What you are asked to do »
Repeat each entry exactly; omit all pictures.

Source data »
_ _ _ _
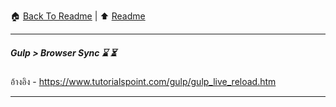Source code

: 
:house: [Back To Readme](/readme.md) | :arrow_up: [Readme](../readme.md)

--- 
##### Gulp > Browser Sync   :hourglass: :hourglass_flowing_sand: 

อ้างอิง - https://www.tutorialspoint.com/gulp/gulp_live_reload.htm

--- 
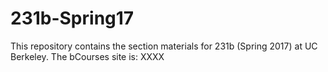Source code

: # 231b-Spring17
This repository contains the section materials for 231b (Spring 2017) at UC Berkeley. The bCourses site is: XXXX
_ _ _ _
Result of the task »
Source code

: 
:house: [Back To Readme](/readme.md) | :arrow_up: [Readme](../readme.md)

--- 
##### Gulp > Browser Sync   :hourglass: :hourglass_flowing_sand: 

อ้างอิง - https://www.tutorialspoint.com/gulp/gulp_live_reload.htm

--- 
Source code

: # 231b-Spring17
This repository contains the section materials for 231b (Spring 2017) at UC Berkeley. The bCourses site is: XXXX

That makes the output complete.